Martha hesitantly wrapped her arms around him, and hugged him back. "It's not going to be easy," she said. "We'll be in the heart of Saxon's empire. His place of strength."
"That nobody can get up to," Dean reminded her. "I mean, it's not like he's gonna just let anybody land a plane on it, right? But we've got angel air, so he won't even see us coming."
"Doesn't mean he won't know we're there once we get there," Martha warned, pulling away from him gently. She kept her hands on his shoulders and looked over to Castiel, hovering a little ways away. "I just...want to tell you. Both of you. That whatever happens once we get there—"
"Come on, Martha," Dean groaned, but Martha squeezed his shoulder and he contented himself with an eye roll.
"Whatever happens," she repeated, "these past eight months have been some of the best of my life. As hard as it was, and as much as we suffered, traveling with you two has been..."
She broke off before the tears could overtake her, but Dean said, "Like home," and she couldn't help herself.
Giggling and crying, all in one day. Not her bravest façade, but on the eve of battle she supposed she could indulge herself.
She stood up, dusted her pants off, and reached for her pack. "I have the coordinates for the Valiant here," she said, rooting through her pack as a distraction. "London's twelve hours ahead of us, so it'll be...six in the evening, over there. Not sure what the best time would be for us to arrive...when they'd be likeliest to be busy, or on short shifts, or—"

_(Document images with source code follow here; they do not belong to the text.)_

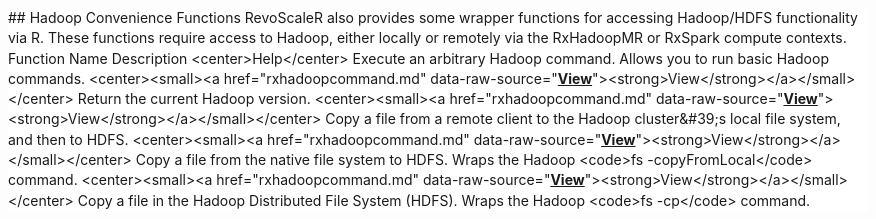 ##</ph> Hadoop Convenience Functions</source>
        </trans-unit><trans-unit id="237" translate="yes" xml:space="preserve">
          <source>RevoScaleR also provides some wrapper functions for accessing Hadoop/HDFS functionality via R. These functions require access to Hadoop, either locally or remotely via the RxHadoopMR or RxSpark compute contexts.</source>
        </trans-unit><trans-unit id="238" translate="yes" xml:space="preserve">
          <source>Function Name</source>
        </trans-unit><trans-unit id="239" translate="yes" xml:space="preserve">
          <source>Description</source>
        </trans-unit><trans-unit id="240" translate="yes" xml:space="preserve">
          <source><bpt id="p1">
            &lt;center&gt;</bpt>Help<ept id="p1">&lt;/center&gt;</ept><ph id="ph1">
        </ph></source>
        </trans-unit><trans-unit id="241" translate="yes" xml:space="preserve">
          <source>Execute an arbitrary Hadoop command.</source>
        </trans-unit><trans-unit id="242" translate="yes" xml:space="preserve">
          <source>Allows you to run basic Hadoop commands.</source>
        </trans-unit><trans-unit id="243" translate="yes" xml:space="preserve">
          <source><bpt id="p1">
            &lt;center&gt;</bpt><bpt id="p2">&lt;small&gt;</bpt><bpt id="p3">&lt;a href="rxhadoopcommand.md" data-raw-source="[**View**](rxhadoopcommand.md)"&gt;</bpt><bpt id="p4">&lt;strong&gt;</bpt>View<ept id="p4">&lt;/strong&gt;</ept><ept id="p3">&lt;/a&gt;</ept><ept id="p2">&lt;/small&gt;</ept><ept id="p1">&lt;/center&gt;</ept><ph id="ph1">
        </ph></source>
        </trans-unit><trans-unit id="244" translate="yes" xml:space="preserve">
          <source>Return the current Hadoop version.</source>
        </trans-unit><trans-unit id="245" translate="yes" xml:space="preserve">
          <source><bpt id="p1">
            &lt;center&gt;</bpt><bpt id="p2">&lt;small&gt;</bpt><bpt id="p3">&lt;a href="rxhadoopcommand.md" data-raw-source="[**View**](rxhadoopcommand.md)"&gt;</bpt><bpt id="p4">&lt;strong&gt;</bpt>View<ept id="p4">&lt;/strong&gt;</ept><ept id="p3">&lt;/a&gt;</ept><ept id="p2">&lt;/small&gt;</ept><ept id="p1">&lt;/center&gt;</ept><ph id="ph1">
        </ph></source>
        </trans-unit><trans-unit id="246" translate="yes" xml:space="preserve">
          <source>Copy a file from a remote client to the Hadoop cluster&amp;#39;s local file system, and then to HDFS.</source>
        </trans-unit><trans-unit id="247" translate="yes" xml:space="preserve">
          <source><bpt id="p1">
            &lt;center&gt;</bpt><bpt id="p2">&lt;small&gt;</bpt><bpt id="p3">&lt;a href="rxhadoopcommand.md" data-raw-source="[**View**](rxhadoopcommand.md)"&gt;</bpt><bpt id="p4">&lt;strong&gt;</bpt>View<ept id="p4">&lt;/strong&gt;</ept><ept id="p3">&lt;/a&gt;</ept><ept id="p2">&lt;/small&gt;</ept><ept id="p1">&lt;/center&gt;</ept><ph id="ph1">
        </ph></source>
        </trans-unit><trans-unit id="248" translate="yes" xml:space="preserve">
          <source>Copy a file from the native file system to HDFS.</source>
        </trans-unit><trans-unit id="249" translate="yes" xml:space="preserve">
          <source>Wraps the Hadoop <ph id="ph1">&lt;code&gt;fs -copyFromLocal&lt;/code&gt;</ph> command.</source>
        </trans-unit><trans-unit id="250" translate="yes" xml:space="preserve">
          <source><bpt id="p1">
            &lt;center&gt;</bpt><bpt id="p2">&lt;small&gt;</bpt><bpt id="p3">&lt;a href="rxhadoopcommand.md" data-raw-source="[**View**](rxhadoopcommand.md)"&gt;</bpt><bpt id="p4">&lt;strong&gt;</bpt>View<ept id="p4">&lt;/strong&gt;</ept><ept id="p3">&lt;/a&gt;</ept><ept id="p2">&lt;/small&gt;</ept><ept id="p1">&lt;/center&gt;</ept><ph id="ph1">
        </ph></source>
        </trans-unit><trans-unit id="251" translate="yes" xml:space="preserve">
          <source>Copy a file in the Hadoop Distributed File System (HDFS).</source>
        </trans-unit><trans-unit id="252" translate="yes" xml:space="preserve">
          <source>Wraps the Hadoop <ph id="ph1">&lt;code&gt;fs -cp&lt;/code&gt;</ph> command.</source>
        </trans-unit><trans-unit id="253" translate="yes" xml:space="preserve">
          <source><bpt id="p1">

"There is not likely to be a best time," Castiel interrupted gently, and Martha kept rooting through her pack. "Saxon seems to be a paranoid man, but also egomaniacal. He will not be expecting, as Dean noted, for us to arrive in the manner that we will. And while the coordinates are useful, Martha, I do not require them, and I will find a safe place for us to land."
Martha nodded silently, keeping her eyes firmly on her pack. She didn't doubt that Castiel would be able to find a place for them to land, and she didn't doubt that he'd be able to keep them safe on the way there. But they were heading into the eye of the storm, and there was only so much that a single angel, cut off from Heaven and his brothers, could do against the entirety of UNIT and a rogue Time Lord. And after eight months of watching Dean slowly unwind and relax, of watching the way the three of them were able to interact without the kind of danger they usually faced, she was just so loathe to be the one to bring them back to the lives they were used to.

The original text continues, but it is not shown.